BIRC5 Upregulation Enhances DNMT3A-Mutant T-ALL Cell Survival and Pathogenesis

• DNMT3A mutations confer enhanced survival to T-ALL cells through increased JAK/STAT signaling.

• BIRC5 represents a specific genetic dependency and therapeutic vulnerability of T-ALL cells with DNMT3A mutations.

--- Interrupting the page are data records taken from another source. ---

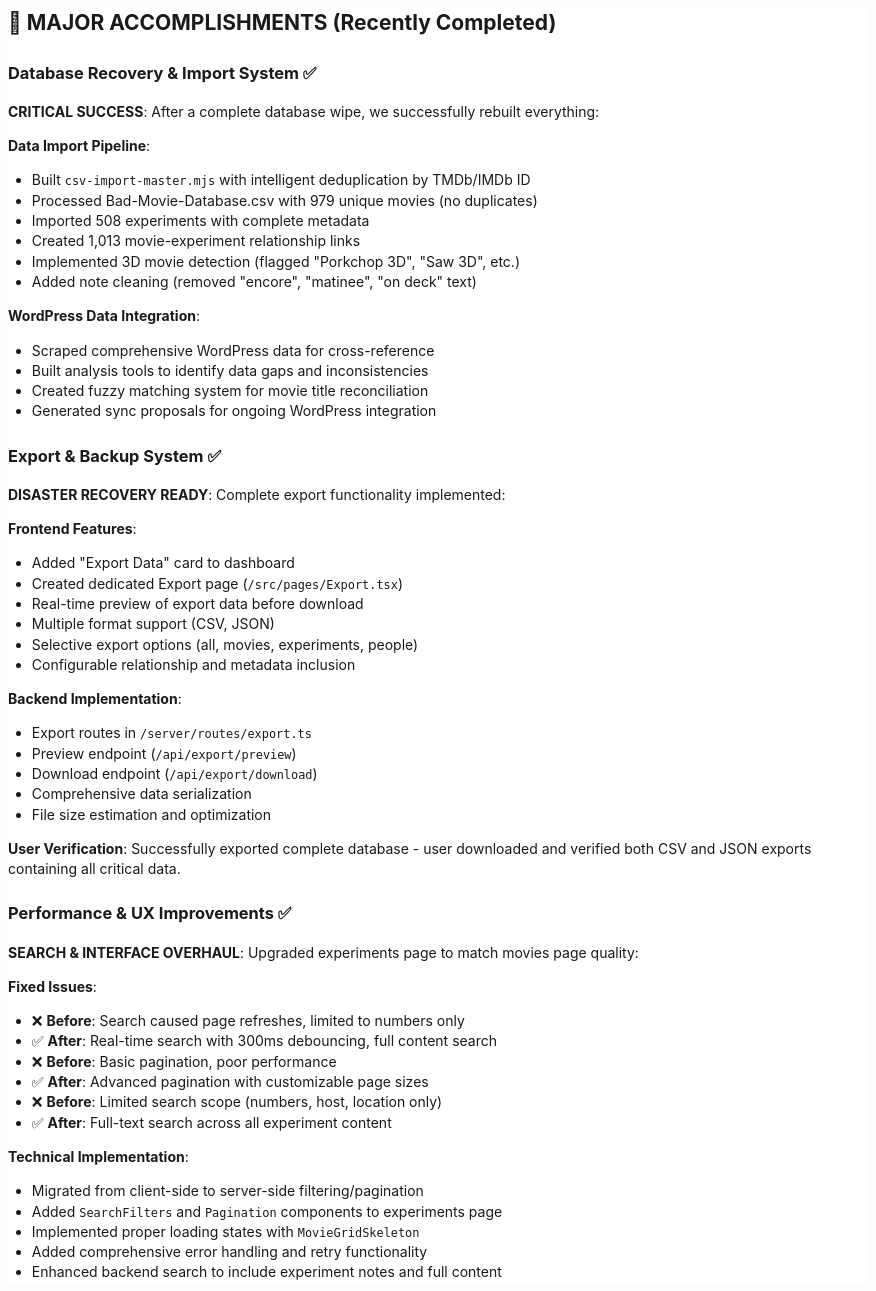 ## 🚀 MAJOR ACCOMPLISHMENTS (Recently Completed)

### Database Recovery & Import System ✅
**CRITICAL SUCCESS**: After a complete database wipe, we successfully rebuilt everything:

**Data Import Pipeline**:
- Built `csv-import-master.mjs` with intelligent deduplication by TMDb/IMDb ID
- Processed Bad-Movie-Database.csv with 979 unique movies (no duplicates)
- Imported 508 experiments with complete metadata
- Created 1,013 movie-experiment relationship links
- Implemented 3D movie detection (flagged "Porkchop 3D", "Saw 3D", etc.)
- Added note cleaning (removed "encore", "matinee", "on deck" text)

**WordPress Data Integration**:
- Scraped comprehensive WordPress data for cross-reference
- Built analysis tools to identify data gaps and inconsistencies
- Created fuzzy matching system for movie title reconciliation
- Generated sync proposals for ongoing WordPress integration

### Export & Backup System ✅
**DISASTER RECOVERY READY**: Complete export functionality implemented:

**Frontend Features**:
- Added "Export Data" card to dashboard
- Created dedicated Export page (`/src/pages/Export.tsx`)
- Real-time preview of export data before download
- Multiple format support (CSV, JSON)
- Selective export options (all, movies, experiments, people)
- Configurable relationship and metadata inclusion

**Backend Implementation**:
- Export routes in `/server/routes/export.ts`
- Preview endpoint (`/api/export/preview`)
- Download endpoint (`/api/export/download`)
- Comprehensive data serialization
- File size estimation and optimization

**User Verification**: Successfully exported complete database - user downloaded and verified both CSV and JSON exports containing all critical data.

### Performance & UX Improvements ✅
**SEARCH & INTERFACE OVERHAUL**: Upgraded experiments page to match movies page quality:

**Fixed Issues**:
- ❌ **Before**: Search caused page refreshes, limited to numbers only
- ✅ **After**: Real-time search with 300ms debouncing, full content search
- ❌ **Before**: Basic pagination, poor performance  
- ✅ **After**: Advanced pagination with customizable page sizes
- ❌ **Before**: Limited search scope (numbers, host, location only)
- ✅ **After**: Full-text search across all experiment content

**Technical Implementation**:
- Migrated from client-side to server-side filtering/pagination
- Added `SearchFilters` and `Pagination` components to experiments page
- Implemented proper loading states with `MovieGridSkeleton`
- Added comprehensive error handling and retry functionality
- Enhanced backend search to include experiment notes and full content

T-cell acute lymphoblastic leukemia (T-ALL) is an aggressive hematopoietic neoplasm. While the prognosis of pediatric T-ALL has improved with intensified chemotherapy regimens, this benefit has largely not translated to the adult T-ALL patient population. Development of new treatments requires understanding the mechanisms driven by specific mutations. DNMT3A mutations are identified in ∼10-18% of adult T-ALL patients and are associated with poor clinical outcomes. Using primary human specimens, here we show T-ALL patient cells with DNMT3A mutations are resistant to apoptosis and certain chemotherapies. Elevated JAK/STAT signaling drove pro-survival programs in DNMT3A-mutant patients, and JAK/STAT inhibition restored sensitivity to chemotherapy. The pro-survival gene BIRC5 was upregulated in DNMT3A-mutant T-ALL patients, and these cells were specifically sensitive to the BIRC5 inhibitor YM155. Genetic inhibition of BIRC5 in vivo lead to rapid depletion of DNMT3A-mutant T-ALL cells in patient-derived xenografts (PDXs), positioning BIRC5 as a precision medicine target for these patients.